[Source texts of formatted documents]
---
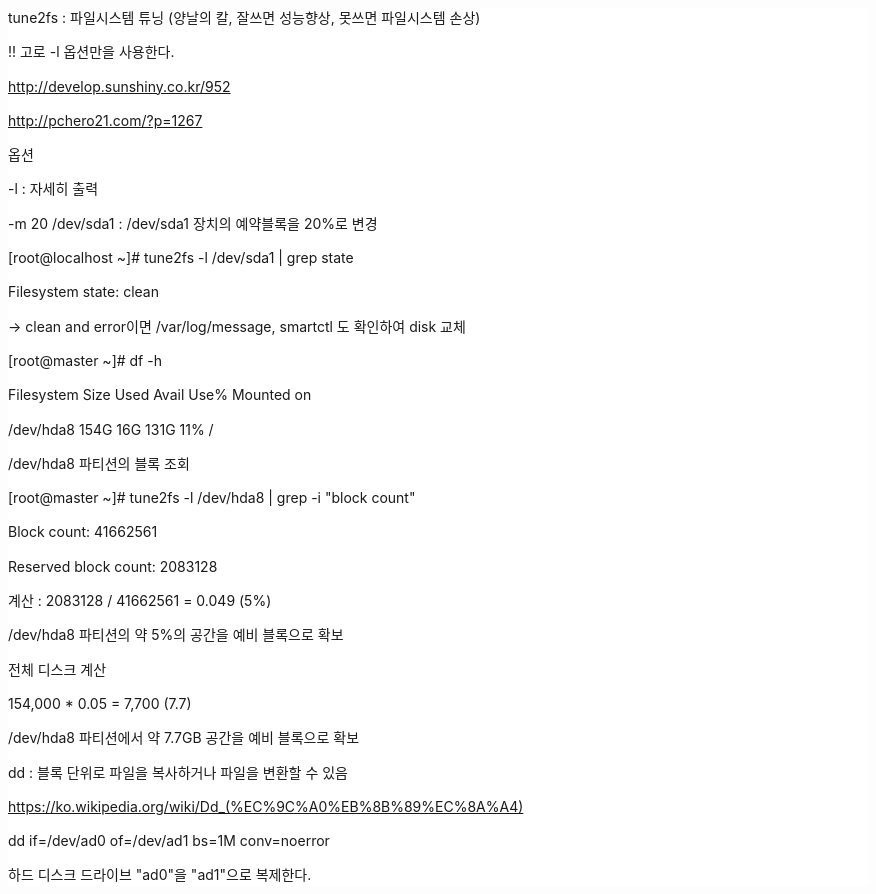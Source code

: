 tune2fs : 파일시스템 튜닝 (양날의 칼, 잘쓰면 성능향상, 못쓰면 파일시스템 손상)

!! 고로 -l 옵션만을 사용한다.

http://develop.sunshiny.co.kr/952

http://pchero21.com/?p=1267



옵션

-l : 자세히 출력

-m 20 /dev/sda1 : /dev/sda1 장치의 예약블록을 20%로 변경



[root@localhost ~]# tune2fs -l /dev/sda1 | grep state

Filesystem state:         clean

-> clean and error이면 /var/log/message, smartctl 도 확인하여 disk 교체



[root@master ~]# df -h

Filesystem            Size  Used Avail Use% Mounted on

/dev/hda8             154G   16G  131G  11% /



/dev/hda8 파티션의 블록 조회

[root@master ~]# tune2fs -l /dev/hda8 | grep -i "block count"

Block count:              41662561

Reserved block count:     2083128



계산 : 2083128 / 41662561 = 0.049 (5%)

   /dev/hda8 파티션의 약 5%의 공간을 예비 블록으로 확보



전체 디스크 계산

   154,000 * 0.05 = 7,700 (7.7)

   /dev/hda8 파티션에서 약 7.7GB 공간을 예비 블록으로 확보







dd : 블록 단위로 파일을 복사하거나 파일을 변환할 수 있음

https://ko.wikipedia.org/wiki/Dd_(%EC%9C%A0%EB%8B%89%EC%8A%A4)



dd if=/dev/ad0 of=/dev/ad1 bs=1M conv=noerror

하드 디스크 드라이브 "ad0"을 "ad1"으로 복제한다.

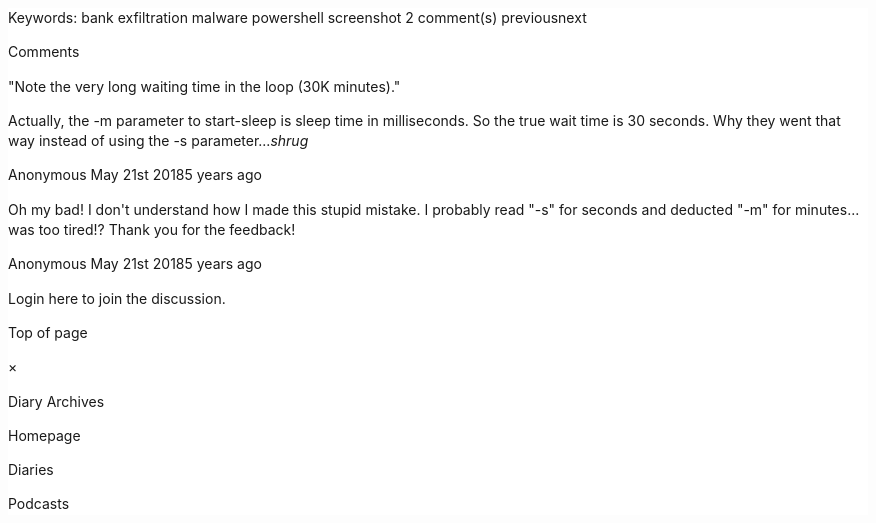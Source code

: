Keywords: bank exfiltration malware powershell screenshot 
2 comment(s)
previousnext

Comments

"Note the very long waiting time in the loop (30K minutes)."

Actually, the -m parameter to start-sleep is sleep time in milliseconds. So the true wait time is 30 seconds. Why they went that way instead of using the -s parameter...*shrug*


Anonymous
May 21st 20185 years  ago




Oh my bad! I don't understand how I made this stupid mistake. I probably read "-s" for seconds and deducted "-m" for minutes... was too tired!?
Thank you for the feedback!


Anonymous
May 21st 20185 years  ago





Login here to join the discussion.

Top of page

×





Diary Archives


















 Homepage
                





 Diaries
                





 Podcasts
                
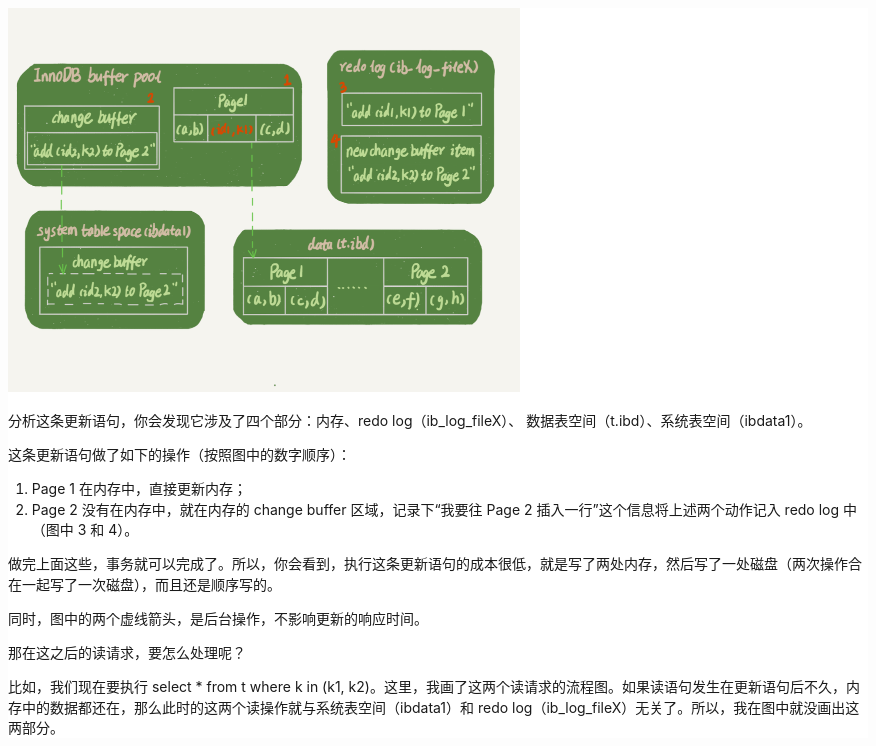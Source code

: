 <img src="Mysql实战45讲.assets/980a2b786f0ea7adabef2e64fb4c4ca3.png" alt="img" style="zoom:50%;" />

分析这条更新语句，你会发现它涉及了四个部分：内存、redo log（ib_log_fileX）、 数据表空间（t.ibd）、系统表空间（ibdata1）。

这条更新语句做了如下的操作（按照图中的数字顺序）：

1. Page 1 在内存中，直接更新内存；
2. Page 2 没有在内存中，就在内存的 change buffer 区域，记录下“我要往 Page 2 插入一行”这个信息将上述两个动作记入 redo log 中（图中 3 和 4）。

做完上面这些，事务就可以完成了。所以，你会看到，执行这条更新语句的成本很低，就是写了两处内存，然后写了一处磁盘（两次操作合在一起写了一次磁盘），而且还是顺序写的。

同时，图中的两个虚线箭头，是后台操作，不影响更新的响应时间。

那在这之后的读请求，要怎么处理呢？

比如，我们现在要执行 select * from t where k in (k1, k2)。这里，我画了这两个读请求的流程图。如果读语句发生在更新语句后不久，内存中的数据都还在，那么此时的这两个读操作就与系统表空间（ibdata1）和 redo log（ib_log_fileX）无关了。所以，我在图中就没画出这两部分。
---
# [What to work on]
The word "root": say how many lines of the records hold it, and give nothing but the number.

# [Answer to this problem]
3